By Mike Moffatt, About.com Guide to Economics since 2002

Canadian Economy Predictions For 2009

Friday January 2, 2009
Nick Rowe of Worthwhile Canadian Initiative is running a Canadian Economic Forecasts 2009 Contest. The rules:
Rules:
Unconditional point-forecasts only, for these 5 macroeconomic variables (you can do others as well if you like).
Only those who have made a forecast will be allowed to laugh at others' forecasts in January 2010.
No prize for the best forecast (other than bragging rights).
"Best" forecast is defined as that which minimises the following loss function:
Loss = sum of absolute value of [(forecast-actual)/latest available end of 2008 actual].
I have said it time and time again - the quickest way to look foolish is to make predictions such as these.
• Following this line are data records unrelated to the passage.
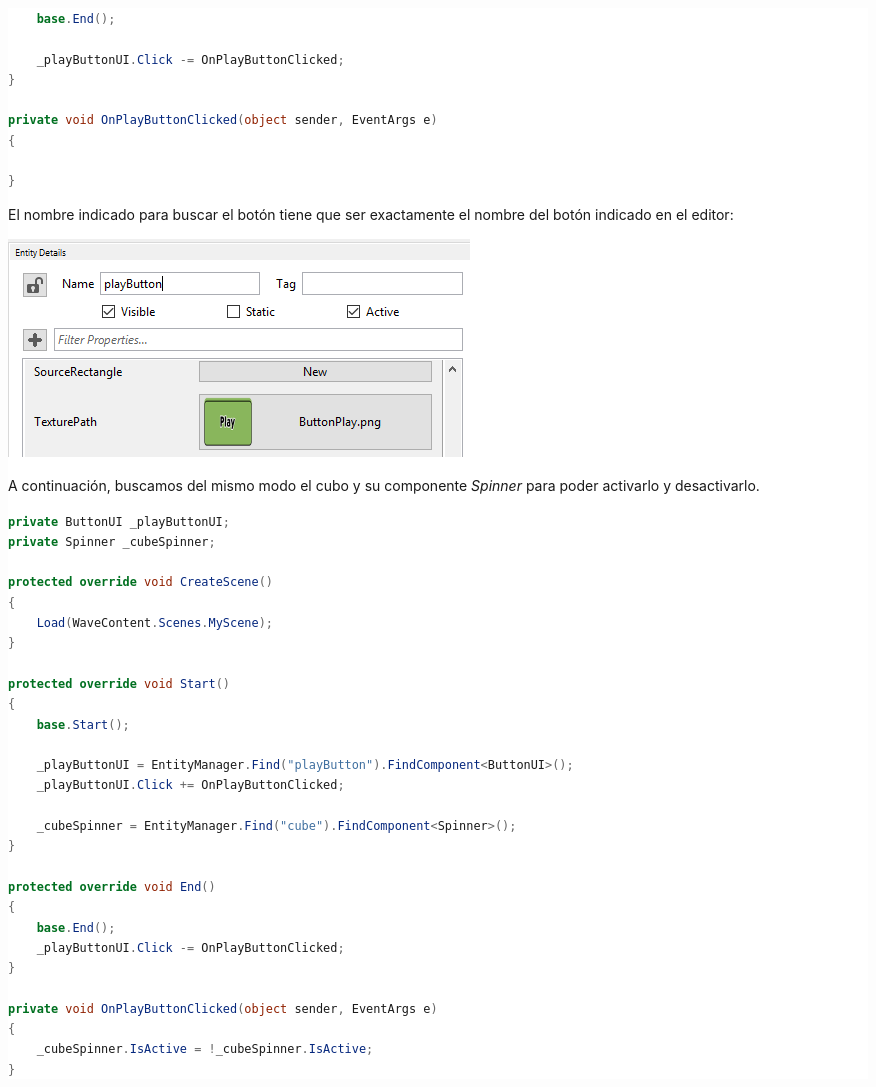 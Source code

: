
 ```C#
    base.End();

    _playButtonUI.Click -= OnPlayButtonClicked;
}

private void OnPlayButtonClicked(object sender, EventArgs e)
{

}
```

El nombre indicado para buscar el botón tiene que ser exactamente el nombre del botón indicado en el editor:

![](assets/images/posts/2018-03-08-crear-un-boton-en-wave-editor-wave-engine/screenshot8.png)

A continuación, buscamos del mismo modo el cubo y su componente *Spinner* para poder activarlo y desactivarlo.

```C#
private ButtonUI _playButtonUI;
private Spinner _cubeSpinner;

protected override void CreateScene()
{
    Load(WaveContent.Scenes.MyScene);
}

protected override void Start()
{
    base.Start();

    _playButtonUI = EntityManager.Find("playButton").FindComponent<ButtonUI>();
    _playButtonUI.Click += OnPlayButtonClicked;

    _cubeSpinner = EntityManager.Find("cube").FindComponent<Spinner>();
}

protected override void End()
{
    base.End();
    _playButtonUI.Click -= OnPlayButtonClicked;
}

private void OnPlayButtonClicked(object sender, EventArgs e)
{
    _cubeSpinner.IsActive = !_cubeSpinner.IsActive;
}
```
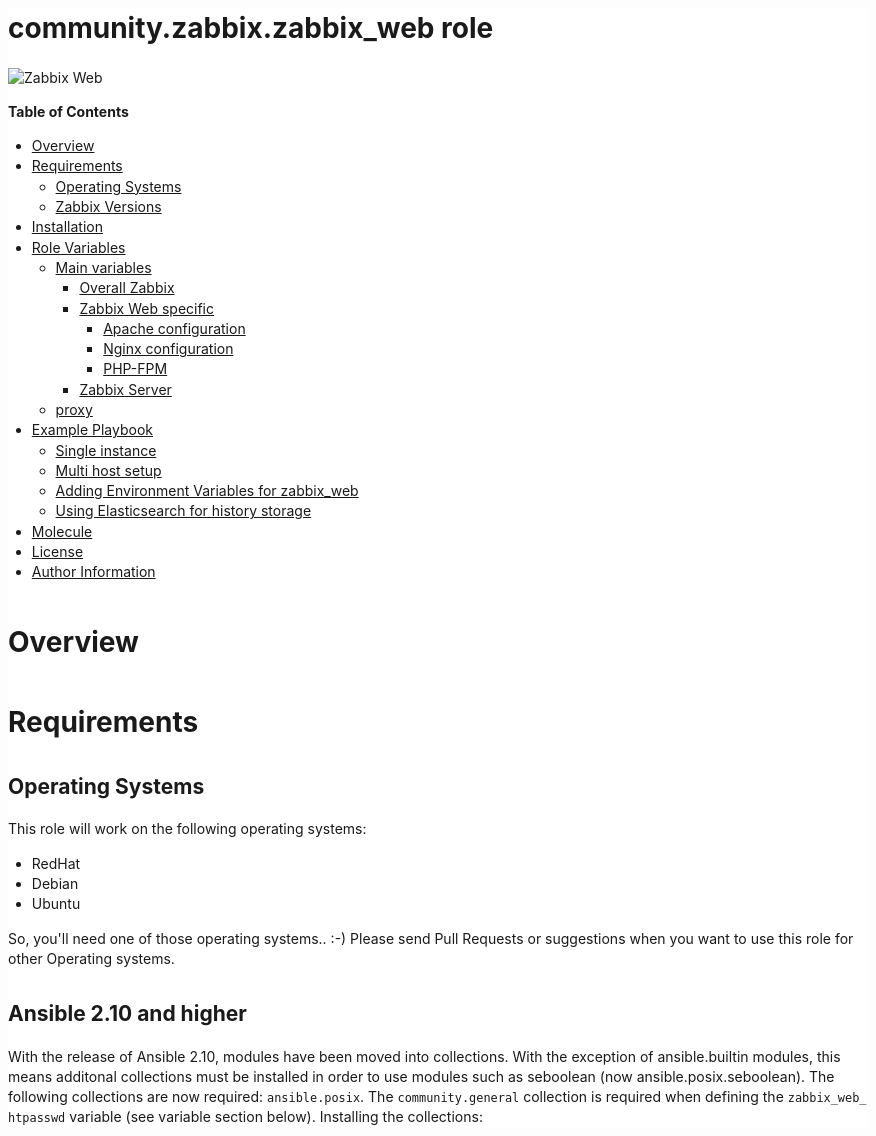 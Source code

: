 # community.zabbix.zabbix_web role

![Zabbix Web](https://github.com/ansible-collections/community.zabbix/workflows/community.zabbix.zabbix_web/badge.svg)

**Table of Contents**

- [Overview](#overview)
- [Requirements](#requirements)
  - [Operating Systems](#operating-systems)
  - [Zabbix Versions](#zabbix-versions)
- [Installation](#installation)
- [Role Variables](#role-variables)
  - [Main variables](#main-variables)
    - [Overall Zabbix](#overall-zabbix)
    - [Zabbix Web specific](#zabbix-web-specific)
      - [Apache configuration](#apache-configuration)
      - [Nginx configuration](#nginx-configuration)
      - [PHP-FPM](#php-fpm)
    - [Zabbix Server](#zabbix-server)
  * [proxy](#proxy)
- [Example Playbook](#example-playbook)
  - [Single instance](#single-instance)
  - [Multi host setup](#multi-host-setup)
  - [Adding Environment Variables for zabbix_web](#adding-environment-variables-for-zabbixweb)
  - [Using Elasticsearch for history storage](#using-elasticsearch-for-history-storage)
- [Molecule](#molecule)
- [License](#license)
- [Author Information](#author-information)

# Overview

# Requirements
## Operating Systems

This role will work on the following operating systems:

 * RedHat
 * Debian
 * Ubuntu

So, you'll need one of those operating systems.. :-)
Please send Pull Requests or suggestions when you want to use this role for other Operating systems.

## Ansible 2.10 and higher

With the release of Ansible 2.10, modules have been moved into collections.  With the exception of ansible.builtin modules, this means additonal collections must be installed in order to use modules such as seboolean (now ansible.posix.seboolean).  The following collections are now required: `ansible.posix`.  The `community.general` collection is required when defining the `zabbix_web_htpasswd` variable (see variable section below).  Installing the collections:
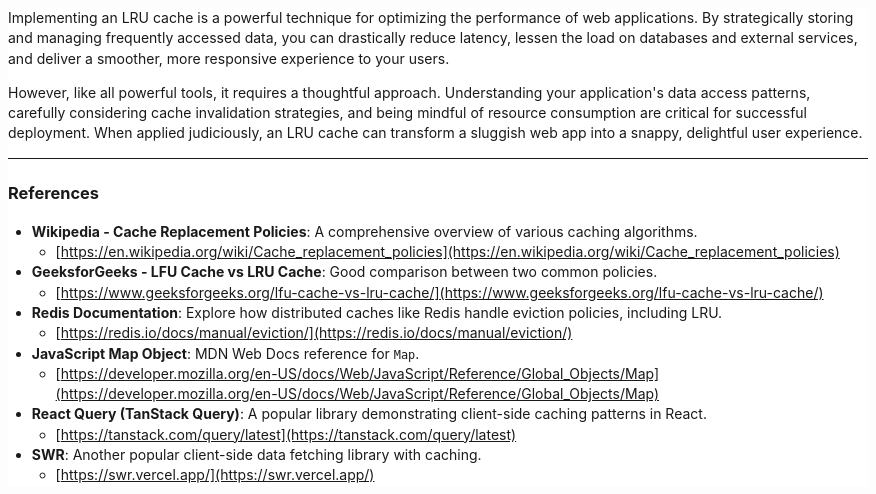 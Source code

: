 Implementing an LRU cache is a powerful technique for optimizing the performance of web applications. By strategically storing and managing frequently accessed data, you can drastically reduce latency, lessen the load on databases and external services, and deliver a smoother, more responsive experience to your users.

However, like all powerful tools, it requires a thoughtful approach. Understanding your application's data access patterns, carefully considering cache invalidation strategies, and being mindful of resource consumption are critical for successful deployment. When applied judiciously, an LRU cache can transform a sluggish web app into a snappy, delightful user experience.

---

### References

*   **Wikipedia - Cache Replacement Policies**: A comprehensive overview of various caching algorithms.
    *   [https://en.wikipedia.org/wiki/Cache_replacement_policies](https://en.wikipedia.org/wiki/Cache_replacement_policies)
*   **GeeksforGeeks - LFU Cache vs LRU Cache**: Good comparison between two common policies.
    *   [https://www.geeksforgeeks.org/lfu-cache-vs-lru-cache/](https://www.geeksforgeeks.org/lfu-cache-vs-lru-cache/)
*   **Redis Documentation**: Explore how distributed caches like Redis handle eviction policies, including LRU.
    *   [https://redis.io/docs/manual/eviction/](https://redis.io/docs/manual/eviction/)
*   **JavaScript Map Object**: MDN Web Docs reference for `Map`.
    *   [https://developer.mozilla.org/en-US/docs/Web/JavaScript/Reference/Global_Objects/Map](https://developer.mozilla.org/en-US/docs/Web/JavaScript/Reference/Global_Objects/Map)
*   **React Query (TanStack Query)**: A popular library demonstrating client-side caching patterns in React.
    *   [https://tanstack.com/query/latest](https://tanstack.com/query/latest)
*   **SWR**: Another popular client-side data fetching library with caching.
    *   [https://swr.vercel.app/](https://swr.vercel.app/) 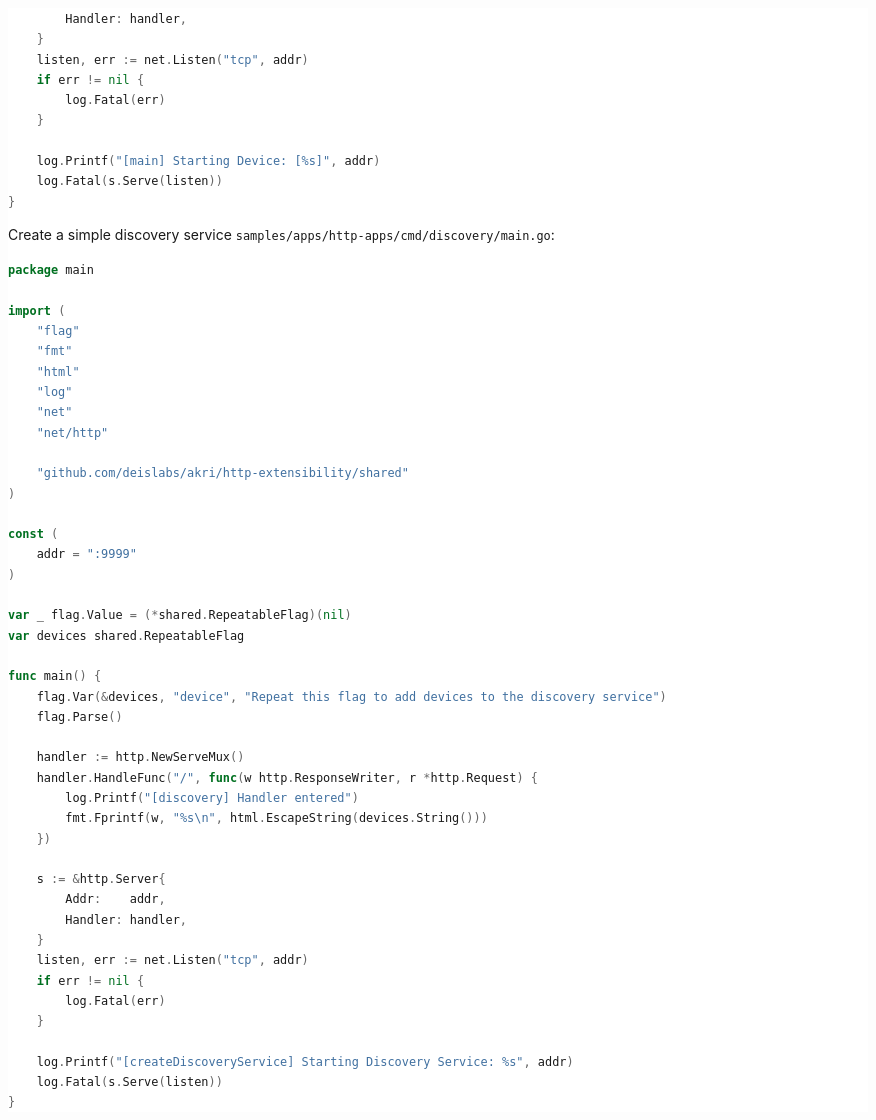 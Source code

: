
 ```go
		Handler: handler,
	}
	listen, err := net.Listen("tcp", addr)
	if err != nil {
		log.Fatal(err)
	}

	log.Printf("[main] Starting Device: [%s]", addr)
	log.Fatal(s.Serve(listen))
}
```

Create a simple discovery service `samples/apps/http-apps/cmd/discovery/main.go`:
```go
package main

import (
	"flag"
	"fmt"
	"html"
	"log"
	"net"
	"net/http"

	"github.com/deislabs/akri/http-extensibility/shared"
)

const (
	addr = ":9999"
)

var _ flag.Value = (*shared.RepeatableFlag)(nil)
var devices shared.RepeatableFlag

func main() {
	flag.Var(&devices, "device", "Repeat this flag to add devices to the discovery service")
	flag.Parse()

	handler := http.NewServeMux()
	handler.HandleFunc("/", func(w http.ResponseWriter, r *http.Request) {
		log.Printf("[discovery] Handler entered")
		fmt.Fprintf(w, "%s\n", html.EscapeString(devices.String()))
	})

	s := &http.Server{
		Addr:    addr,
		Handler: handler,
	}
	listen, err := net.Listen("tcp", addr)
	if err != nil {
		log.Fatal(err)
	}

	log.Printf("[createDiscoveryService] Starting Discovery Service: %s", addr)
	log.Fatal(s.Serve(listen))
}
```
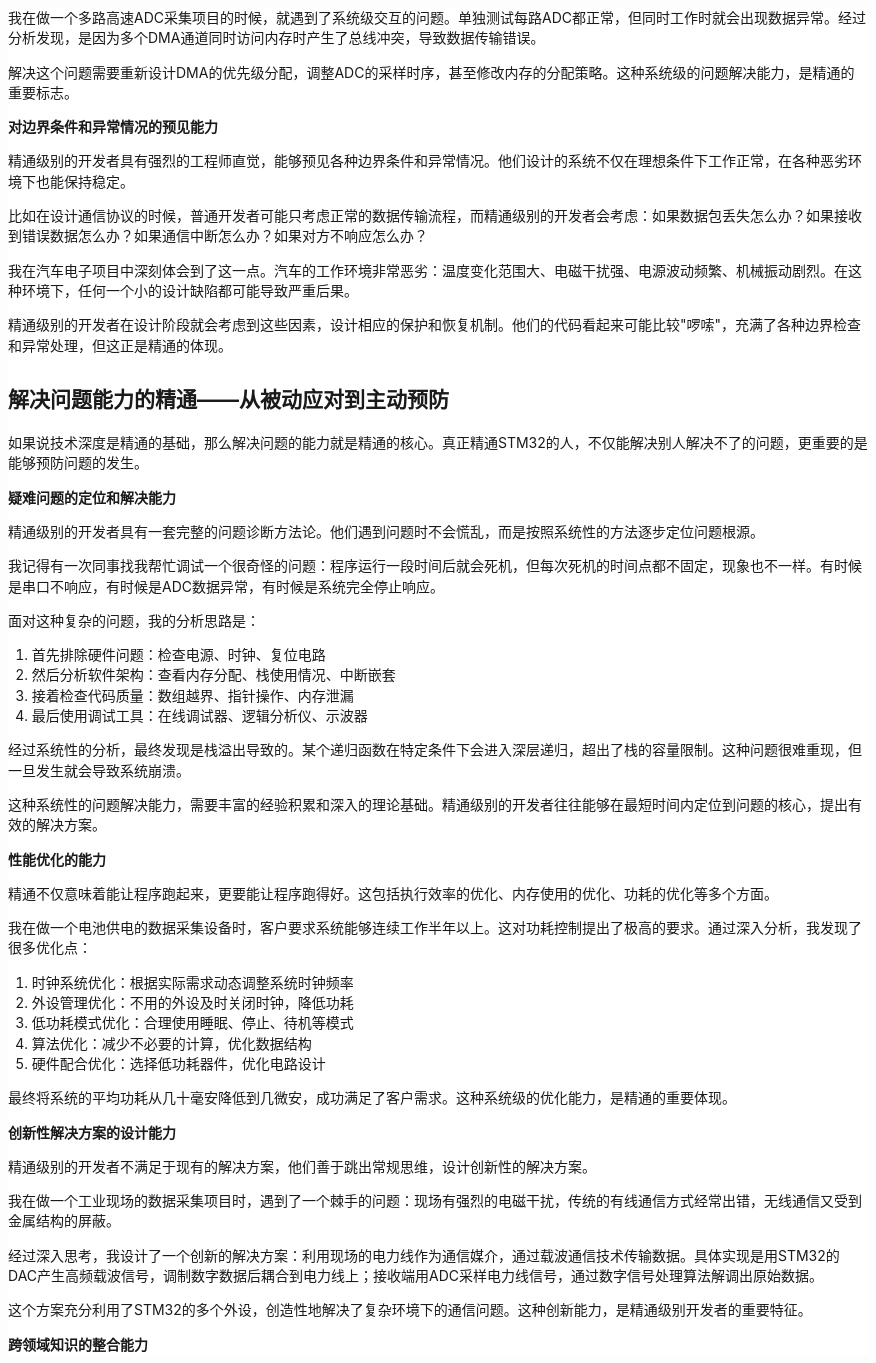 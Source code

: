 我在做一个多路高速ADC采集项目的时候，就遇到了系统级交互的问题。单独测试每路ADC都正常，但同时工作时就会出现数据异常。经过分析发现，是因为多个DMA通道同时访问内存时产生了总线冲突，导致数据传输错误。

解决这个问题需要重新设计DMA的优先级分配，调整ADC的采样时序，甚至修改内存的分配策略。这种系统级的问题解决能力，是精通的重要标志。

**对边界条件和异常情况的预见能力**

精通级别的开发者具有强烈的工程师直觉，能够预见各种边界条件和异常情况。他们设计的系统不仅在理想条件下工作正常，在各种恶劣环境下也能保持稳定。

比如在设计通信协议的时候，普通开发者可能只考虑正常的数据传输流程，而精通级别的开发者会考虑：如果数据包丢失怎么办？如果接收到错误数据怎么办？如果通信中断怎么办？如果对方不响应怎么办？

我在汽车电子项目中深刻体会到了这一点。汽车的工作环境非常恶劣：温度变化范围大、电磁干扰强、电源波动频繁、机械振动剧烈。在这种环境下，任何一个小的设计缺陷都可能导致严重后果。

精通级别的开发者在设计阶段就会考虑到这些因素，设计相应的保护和恢复机制。他们的代码看起来可能比较"啰嗦"，充满了各种边界检查和异常处理，但这正是精通的体现。

**解决问题能力的精通——从被动应对到主动预防**
-------------------------

如果说技术深度是精通的基础，那么解决问题的能力就是精通的核心。真正精通STM32的人，不仅能解决别人解决不了的问题，更重要的是能够预防问题的发生。

**疑难问题的定位和解决能力**

精通级别的开发者具有一套完整的问题诊断方法论。他们遇到问题时不会慌乱，而是按照系统性的方法逐步定位问题根源。

我记得有一次同事找我帮忙调试一个很奇怪的问题：程序运行一段时间后就会死机，但每次死机的时间点都不固定，现象也不一样。有时候是串口不响应，有时候是ADC数据异常，有时候是系统完全停止响应。

面对这种复杂的问题，我的分析思路是：

1.  首先排除硬件问题：检查电源、时钟、复位电路
2.  然后分析软件架构：查看内存分配、栈使用情况、中断嵌套
3.  接着检查代码质量：数组越界、指针操作、内存泄漏
4.  最后使用调试工具：在线调试器、逻辑分析仪、示波器

经过系统性的分析，最终发现是栈溢出导致的。某个递归函数在特定条件下会进入深层递归，超出了栈的容量限制。这种问题很难重现，但一旦发生就会导致系统崩溃。

这种系统性的问题解决能力，需要丰富的经验积累和深入的理论基础。精通级别的开发者往往能够在最短时间内定位到问题的核心，提出有效的解决方案。

**性能优化的能力**

精通不仅意味着能让程序跑起来，更要能让程序跑得好。这包括执行效率的优化、内存使用的优化、功耗的优化等多个方面。

我在做一个电池供电的数据采集设备时，客户要求系统能够连续工作半年以上。这对功耗控制提出了极高的要求。通过深入分析，我发现了很多优化点：

1.  时钟系统优化：根据实际需求动态调整系统时钟频率
2.  外设管理优化：不用的外设及时关闭时钟，降低功耗
3.  低功耗模式优化：合理使用睡眠、停止、待机等模式
4.  算法优化：减少不必要的计算，优化数据结构
5.  硬件配合优化：选择低功耗器件，优化电路设计

最终将系统的平均功耗从几十毫安降低到几微安，成功满足了客户需求。这种系统级的优化能力，是精通的重要体现。

**创新性解决方案的设计能力**

精通级别的开发者不满足于现有的解决方案，他们善于跳出常规思维，设计创新性的解决方案。

我在做一个工业现场的数据采集项目时，遇到了一个棘手的问题：现场有强烈的电磁干扰，传统的有线通信方式经常出错，无线通信又受到金属结构的屏蔽。

经过深入思考，我设计了一个创新的解决方案：利用现场的电力线作为通信媒介，通过载波通信技术传输数据。具体实现是用STM32的DAC产生高频载波信号，调制数字数据后耦合到电力线上；接收端用ADC采样电力线信号，通过数字信号处理算法解调出原始数据。

这个方案充分利用了STM32的多个外设，创造性地解决了复杂环境下的通信问题。这种创新能力，是精通级别开发者的重要特征。

**跨领域知识的整合能力**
But I am going to disregard my own implicit advice and give it a shot. Here are my completely unscientific picks:
CPI, November 2009, year over year: +0.8%
Unemployment, November 2009: 7.8%
US/Can exchange rate, December 31 2009: US$ 0.78
Bank of Canada overnight rate target, December 31 2009: 0.5%
TSX, December 31 2009: 9,400
For the overnight rate target I believe 0.25% is the most likely outcome. But there is a non-zero chance that we see a fair bit of inflation, causing the BoC to have the rate much higher than this. The distribution of possible outcomes is fairly skewed, so the mean, median and mode may deviate a great deal from each other.

Those are my guesses (emphasis on guesses). How about yours?